- **TASK DESCRIPTION**
From the entries that follow, extract each line holding the string "unvisited".

- **STORED DATA**
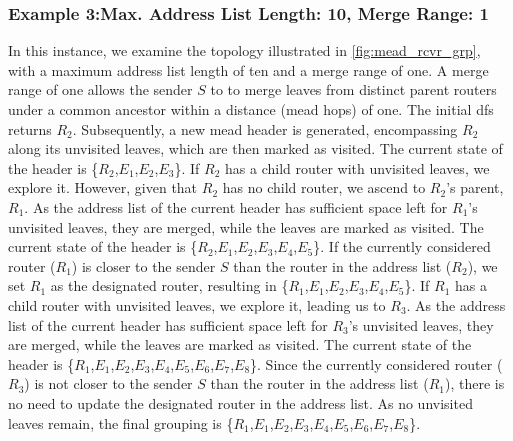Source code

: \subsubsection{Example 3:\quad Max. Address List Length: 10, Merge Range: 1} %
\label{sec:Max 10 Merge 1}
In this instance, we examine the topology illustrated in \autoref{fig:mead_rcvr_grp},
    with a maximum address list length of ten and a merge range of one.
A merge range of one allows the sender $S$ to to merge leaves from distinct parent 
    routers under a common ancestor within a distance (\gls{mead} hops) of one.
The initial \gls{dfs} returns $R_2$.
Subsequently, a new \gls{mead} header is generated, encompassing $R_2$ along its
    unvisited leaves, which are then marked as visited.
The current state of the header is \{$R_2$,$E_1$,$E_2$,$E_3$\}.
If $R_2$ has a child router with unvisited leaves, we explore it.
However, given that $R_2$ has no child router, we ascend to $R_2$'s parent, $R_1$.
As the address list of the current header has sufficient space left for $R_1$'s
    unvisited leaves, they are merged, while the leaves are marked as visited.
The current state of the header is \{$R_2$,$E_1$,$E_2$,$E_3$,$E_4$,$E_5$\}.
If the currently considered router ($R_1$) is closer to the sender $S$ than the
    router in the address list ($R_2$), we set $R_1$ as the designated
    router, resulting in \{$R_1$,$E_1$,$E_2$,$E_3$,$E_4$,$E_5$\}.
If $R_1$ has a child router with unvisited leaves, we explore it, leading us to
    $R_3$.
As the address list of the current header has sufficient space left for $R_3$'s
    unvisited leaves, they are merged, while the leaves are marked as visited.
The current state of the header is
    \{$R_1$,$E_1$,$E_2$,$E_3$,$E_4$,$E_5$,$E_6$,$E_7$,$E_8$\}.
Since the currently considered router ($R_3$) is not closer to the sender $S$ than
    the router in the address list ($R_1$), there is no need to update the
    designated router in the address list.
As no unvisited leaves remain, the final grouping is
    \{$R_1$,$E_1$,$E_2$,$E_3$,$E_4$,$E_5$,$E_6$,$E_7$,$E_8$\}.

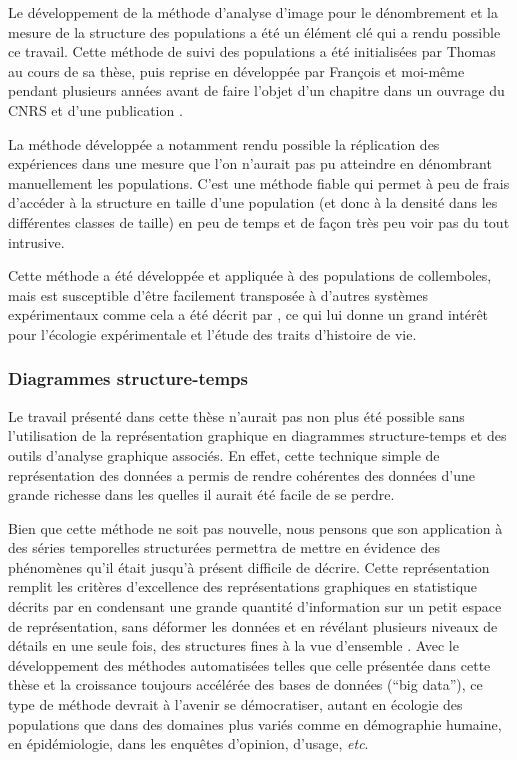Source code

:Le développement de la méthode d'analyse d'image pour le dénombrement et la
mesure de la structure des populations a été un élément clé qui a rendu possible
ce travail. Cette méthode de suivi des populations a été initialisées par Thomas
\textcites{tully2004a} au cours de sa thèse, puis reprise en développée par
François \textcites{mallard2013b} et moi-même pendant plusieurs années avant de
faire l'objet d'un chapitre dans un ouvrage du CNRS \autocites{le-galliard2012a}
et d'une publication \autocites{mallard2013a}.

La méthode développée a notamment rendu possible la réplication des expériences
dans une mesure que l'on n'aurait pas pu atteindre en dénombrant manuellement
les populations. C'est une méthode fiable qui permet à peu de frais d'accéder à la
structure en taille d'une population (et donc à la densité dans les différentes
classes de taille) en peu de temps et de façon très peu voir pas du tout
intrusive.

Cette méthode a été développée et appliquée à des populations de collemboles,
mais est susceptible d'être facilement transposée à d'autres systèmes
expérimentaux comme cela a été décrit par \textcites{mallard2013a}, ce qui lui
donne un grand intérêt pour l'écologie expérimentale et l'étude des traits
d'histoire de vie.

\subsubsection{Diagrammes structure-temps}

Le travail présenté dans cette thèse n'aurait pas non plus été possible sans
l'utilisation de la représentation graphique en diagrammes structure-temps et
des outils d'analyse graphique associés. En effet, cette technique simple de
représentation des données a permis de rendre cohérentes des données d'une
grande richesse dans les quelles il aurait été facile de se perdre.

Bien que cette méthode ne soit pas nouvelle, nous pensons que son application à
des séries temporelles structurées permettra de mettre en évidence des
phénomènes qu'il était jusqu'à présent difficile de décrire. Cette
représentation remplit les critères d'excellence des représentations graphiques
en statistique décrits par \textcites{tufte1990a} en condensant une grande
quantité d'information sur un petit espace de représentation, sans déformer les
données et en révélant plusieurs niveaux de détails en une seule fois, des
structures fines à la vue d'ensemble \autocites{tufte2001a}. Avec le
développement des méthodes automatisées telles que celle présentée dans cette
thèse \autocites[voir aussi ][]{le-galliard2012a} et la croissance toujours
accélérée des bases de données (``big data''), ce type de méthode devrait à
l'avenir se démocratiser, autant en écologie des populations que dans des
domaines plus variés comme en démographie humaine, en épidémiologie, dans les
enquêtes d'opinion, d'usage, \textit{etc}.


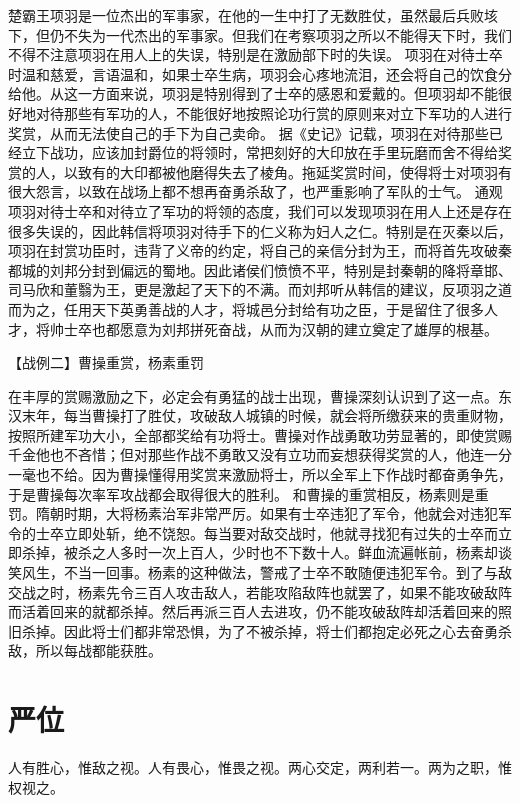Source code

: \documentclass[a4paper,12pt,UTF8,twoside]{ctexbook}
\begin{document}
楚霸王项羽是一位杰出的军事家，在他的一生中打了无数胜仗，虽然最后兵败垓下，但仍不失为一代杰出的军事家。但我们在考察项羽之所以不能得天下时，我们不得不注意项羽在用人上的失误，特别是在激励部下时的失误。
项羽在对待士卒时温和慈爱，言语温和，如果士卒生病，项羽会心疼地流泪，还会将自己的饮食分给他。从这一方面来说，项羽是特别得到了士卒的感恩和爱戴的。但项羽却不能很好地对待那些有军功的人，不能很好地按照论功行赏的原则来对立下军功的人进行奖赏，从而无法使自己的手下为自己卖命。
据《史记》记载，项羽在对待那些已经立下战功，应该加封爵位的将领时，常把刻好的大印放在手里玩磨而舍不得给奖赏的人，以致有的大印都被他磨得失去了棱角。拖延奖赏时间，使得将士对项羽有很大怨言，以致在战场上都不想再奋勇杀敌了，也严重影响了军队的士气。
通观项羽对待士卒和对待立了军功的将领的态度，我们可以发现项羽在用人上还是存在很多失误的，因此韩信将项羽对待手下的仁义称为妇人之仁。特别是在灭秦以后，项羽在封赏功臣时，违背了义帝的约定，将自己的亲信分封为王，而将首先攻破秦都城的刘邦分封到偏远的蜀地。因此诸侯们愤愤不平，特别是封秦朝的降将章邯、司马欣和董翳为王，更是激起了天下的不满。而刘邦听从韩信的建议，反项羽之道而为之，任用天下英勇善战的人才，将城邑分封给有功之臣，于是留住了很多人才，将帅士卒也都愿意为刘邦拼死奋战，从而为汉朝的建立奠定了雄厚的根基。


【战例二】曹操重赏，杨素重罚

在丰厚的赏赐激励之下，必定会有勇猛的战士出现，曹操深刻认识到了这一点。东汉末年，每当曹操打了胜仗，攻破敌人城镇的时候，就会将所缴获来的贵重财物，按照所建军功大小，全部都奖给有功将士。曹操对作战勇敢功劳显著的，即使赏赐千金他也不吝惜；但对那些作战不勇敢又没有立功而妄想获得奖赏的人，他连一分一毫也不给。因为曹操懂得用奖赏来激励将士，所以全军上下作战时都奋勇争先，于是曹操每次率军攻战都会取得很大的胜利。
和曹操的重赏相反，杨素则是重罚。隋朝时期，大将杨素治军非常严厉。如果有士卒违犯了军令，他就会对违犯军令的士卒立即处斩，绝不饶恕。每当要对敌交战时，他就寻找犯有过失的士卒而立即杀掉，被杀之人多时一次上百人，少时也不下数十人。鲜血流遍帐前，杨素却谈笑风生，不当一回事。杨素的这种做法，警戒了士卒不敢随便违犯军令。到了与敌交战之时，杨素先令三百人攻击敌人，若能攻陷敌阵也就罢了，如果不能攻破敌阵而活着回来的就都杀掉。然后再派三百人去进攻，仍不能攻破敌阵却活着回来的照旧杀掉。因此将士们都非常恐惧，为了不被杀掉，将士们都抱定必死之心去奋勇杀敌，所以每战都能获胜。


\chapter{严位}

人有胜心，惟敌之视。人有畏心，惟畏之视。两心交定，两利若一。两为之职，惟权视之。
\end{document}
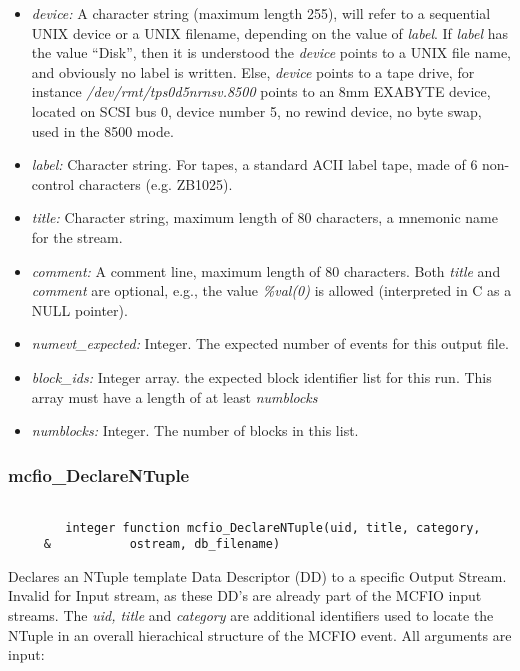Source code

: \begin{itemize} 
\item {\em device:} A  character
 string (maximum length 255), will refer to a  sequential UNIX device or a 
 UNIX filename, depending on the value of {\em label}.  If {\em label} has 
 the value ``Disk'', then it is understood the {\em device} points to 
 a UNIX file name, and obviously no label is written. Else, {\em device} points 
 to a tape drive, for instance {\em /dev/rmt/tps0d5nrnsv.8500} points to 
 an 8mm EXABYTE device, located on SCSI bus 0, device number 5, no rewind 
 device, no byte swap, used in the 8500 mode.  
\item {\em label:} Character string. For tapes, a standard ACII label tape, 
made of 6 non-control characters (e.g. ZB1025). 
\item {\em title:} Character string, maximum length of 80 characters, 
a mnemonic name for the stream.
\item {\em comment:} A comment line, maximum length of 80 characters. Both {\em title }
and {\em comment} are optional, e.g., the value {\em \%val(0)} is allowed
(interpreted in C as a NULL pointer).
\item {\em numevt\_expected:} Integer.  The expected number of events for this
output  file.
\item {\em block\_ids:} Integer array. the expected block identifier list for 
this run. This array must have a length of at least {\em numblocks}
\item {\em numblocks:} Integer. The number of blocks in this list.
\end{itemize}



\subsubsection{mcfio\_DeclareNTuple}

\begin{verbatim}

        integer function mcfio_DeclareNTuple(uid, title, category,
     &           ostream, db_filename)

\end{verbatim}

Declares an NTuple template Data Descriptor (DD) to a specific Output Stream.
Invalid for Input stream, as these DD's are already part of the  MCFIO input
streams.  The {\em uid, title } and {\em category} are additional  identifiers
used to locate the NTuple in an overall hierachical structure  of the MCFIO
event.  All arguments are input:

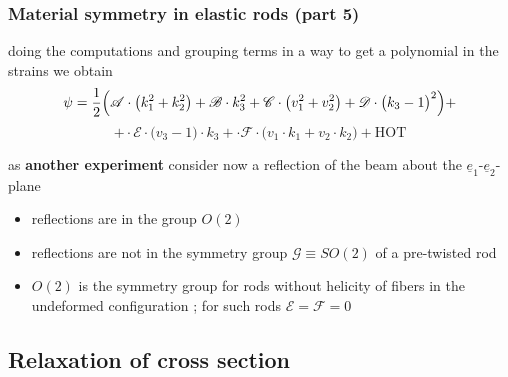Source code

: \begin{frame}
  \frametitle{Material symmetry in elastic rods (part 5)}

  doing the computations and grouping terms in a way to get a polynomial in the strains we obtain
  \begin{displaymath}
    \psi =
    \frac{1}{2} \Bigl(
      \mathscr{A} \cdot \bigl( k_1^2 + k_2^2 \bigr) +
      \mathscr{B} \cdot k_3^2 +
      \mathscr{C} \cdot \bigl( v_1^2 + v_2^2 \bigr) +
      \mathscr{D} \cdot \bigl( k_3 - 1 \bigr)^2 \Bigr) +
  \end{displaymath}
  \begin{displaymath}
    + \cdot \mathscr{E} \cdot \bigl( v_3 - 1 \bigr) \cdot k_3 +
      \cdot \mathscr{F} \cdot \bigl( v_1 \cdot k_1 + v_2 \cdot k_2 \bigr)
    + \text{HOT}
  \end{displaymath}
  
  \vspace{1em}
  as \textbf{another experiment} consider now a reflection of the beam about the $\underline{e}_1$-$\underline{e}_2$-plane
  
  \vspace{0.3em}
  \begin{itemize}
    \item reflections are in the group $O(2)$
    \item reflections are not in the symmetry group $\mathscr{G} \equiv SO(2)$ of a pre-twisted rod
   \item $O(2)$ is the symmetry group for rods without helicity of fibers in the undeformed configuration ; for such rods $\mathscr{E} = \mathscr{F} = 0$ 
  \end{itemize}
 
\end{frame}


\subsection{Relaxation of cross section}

- **FINISHED TASK**
    unvisited leaves, which are then marked as visited.
If $R_2$ has a child router with unvisited leaves, we explore it.
    unvisited leaves, they are merged, while the leaves are marked as visited.
If $R_1$ has a child router with unvisited leaves, we explore it, leading us to
    unvisited leaves, they are merged, while the leaves are marked as visited.
As no unvisited leaves remain, the final grouping is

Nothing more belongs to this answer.